From: "程垲涛 Chengkaitao Cheng" <chengkaitao@didiglobal.com>
To: Michal Hocko <mhocko@suse.com>
Cc: "tj@kernel.org" <tj@kernel.org>,
"lizefan.x@bytedance.com" <lizefan.x@bytedance.com>,
"hannes@cmpxchg.org" <hannes@cmpxchg.org>,
"corbet@lwn.net" <corbet@lwn.net>,
"roman.gushchin@linux.dev" <roman.gushchin@linux.dev>,
"shakeelb@google.com" <shakeelb@google.com>,
"akpm@linux-foundation.org" <akpm@linux-foundation.org>,
"brauner@kernel.org" <brauner@kernel.org>,
"muchun.song@linux.dev" <muchun.song@linux.dev>,
"viro@zeniv.linux.org.uk" <viro@zeniv.linux.org.uk>,
"zhengqi.arch@bytedance.com" <zhengqi.arch@bytedance.com>,
"ebiederm@xmission.com" <ebiederm@xmission.com>,
"Liam.Howlett@oracle.com" <Liam.Howlett@oracle.com>,
"chengzhihao1@huawei.com" <chengzhihao1@huawei.com>,
"pilgrimtao@gmail.com" <pilgrimtao@gmail.com>,
"haolee.swjtu@gmail.com" <haolee.swjtu@gmail.com>,
"yuzhao@google.com" <yuzhao@google.com>,
"willy@infradead.org" <willy@infradead.org>,
"vasily.averin@linux.dev" <vasily.averin@linux.dev>,
"vbabka@suse.cz" <vbabka@suse.cz>,
"surenb@google.com" <surenb@google.com>,
"sfr@canb.auug.org.au" <sfr@canb.auug.org.au>,
"mcgrof@kernel.org" <mcgrof@kernel.org>,
"feng.tang@intel.com" <feng.tang@intel.com>,
"cgroups@vger.kernel.org" <cgroups@vger.kernel.org>,
"linux-doc@vger.kernel.org" <linux-doc@vger.kernel.org>,
"linux-kernel@vger.kernel.org" <linux-kernel@vger.kernel.org>,
"linux-fsdevel@vger.kernel.org" <linux-fsdevel@vger.kernel.org>,
"linux-mm@kvack.org" <linux-mm@kvack.org>
Subject: Re: [PATCH v3 0/2] memcontrol: support cgroup level OOM protection
Date: Tue, 9 May 2023 06:50:59 +0000 [thread overview]

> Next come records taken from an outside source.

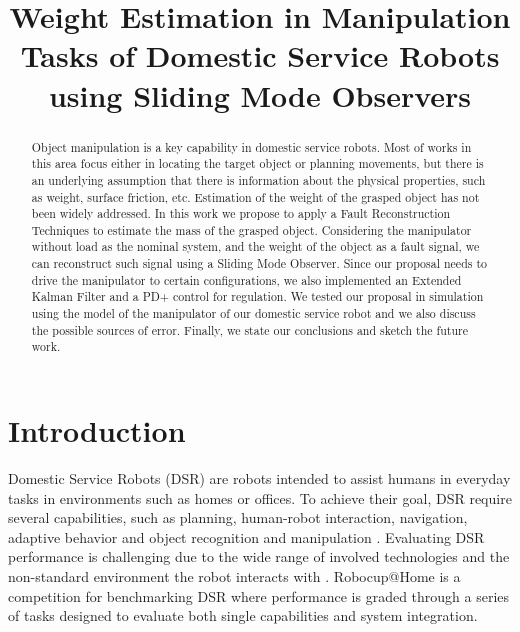 \documentclass[conference,letterpaper]{ieeeconf}
\title{Weight Estimation in Manipulation Tasks of Domestic Service Robots using Sliding Mode Observers}
\author{
 \authorblockN{Marco Negrete\authorrefmark{1}, Jesús Savage\authorrefmark{1}, José Avendaño\authorrefmark{2}}
 \authorblockA{\authorrefmark{1} National Autonomous University of Mexico, Biorobotics Laboratory}
 \authorblockA{\authorrefmark{2} The MathWorks Inc, Student Competitions Team }
}
\begin{document}
\maketitle
\begin{abstract}
  Object manipulation is a key capability in domestic service robots. Most of works in this area focus either in locating the target object or planning movements, but there is an underlying assumption that there is information about the physical properties, such as weight, surface friction, etc. Estimation of the weight of the grasped object has not been widely addressed. In this work we propose to apply a Fault Reconstruction Techniques to estimate the mass of the grasped object. Considering the manipulator without load as the nominal system, and the weight of the object as a fault signal, we can reconstruct such signal using a Sliding Mode Observer. Since our proposal needs to drive the manipulator to certain configurations, we also implemented an Extended Kalman Filter and a PD+ control for regulation. We tested our proposal in simulation using the model of the manipulator of our domestic service robot and we also discuss the possible sources of error. Finally, we state our conclusions and sketch the future work. 
\end{abstract}




\section{Introduction}
Domestic Service Robots (DSR) are robots intended to assist humans in everyday tasks in environments such as homes or offices. To achieve their goal, DSR require several capabilities, such as planning, human-robot interaction, navigation, adaptive behavior and object recognition and manipulation \cite{hutchison_robocuphome_2010}. Evaluating DSR performance is challenging due to the wide range of involved technologies and the non-standard environment the robot interacts with \cite{wisspeintner_robocuphome_2009}. Robocup@Home is a competition for benchmarking DSR where performance is graded through a series of tasks designed to evaluate both single capabilities and system integration. 
\end{document}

Message-ID: <900EF82B-9899-46DD-9ACC-16D82D9B7A3F@didiglobal.com> (raw)
In-Reply-To: <ZFkEqhAs7FELUO3a@dhcp22.suse.cz>
At 2023-05-08 22:18:18, "Michal Hocko" <mhocko@suse.com> wrote:
>On Mon 08-05-23 09:08:25, 程垲涛 Chengkaitao Cheng wrote:
>> At 2023-05-07 18:11:58, "Michal Hocko" <mhocko@suse.com> wrote:
>> >On Sat 06-05-23 19:49:46, chengkaitao wrote:
>> >
>> >That being said, make sure you describe your usecase more thoroughly.
>> >Please also make sure you describe the intended heuristic of the knob.
>> >It is not really clear from the description how this fits hierarchical
>> >behavior of cgroups. I would be especially interested in the semantics
>> >of non-leaf memcgs protection as they do not have any actual processes
>> >to protect.
>> >
>> >Also there have been concerns mentioned in v2 discussion and it would be
>> >really appreciated to summarize how you have dealt with them.
>> >
>> >Please also note that many people are going to be slow in responding
>> >this week because of LSFMM conference
>> >(https://events.linuxfoundation.org/lsfmm/)
>>
>> Here is a more detailed comparison and introduction of the old oom_score_adj
>> mechanism and the new oom_protect mechanism,
>> 1. The regulating granularity of oom_protect is smaller than that of oom_score_adj.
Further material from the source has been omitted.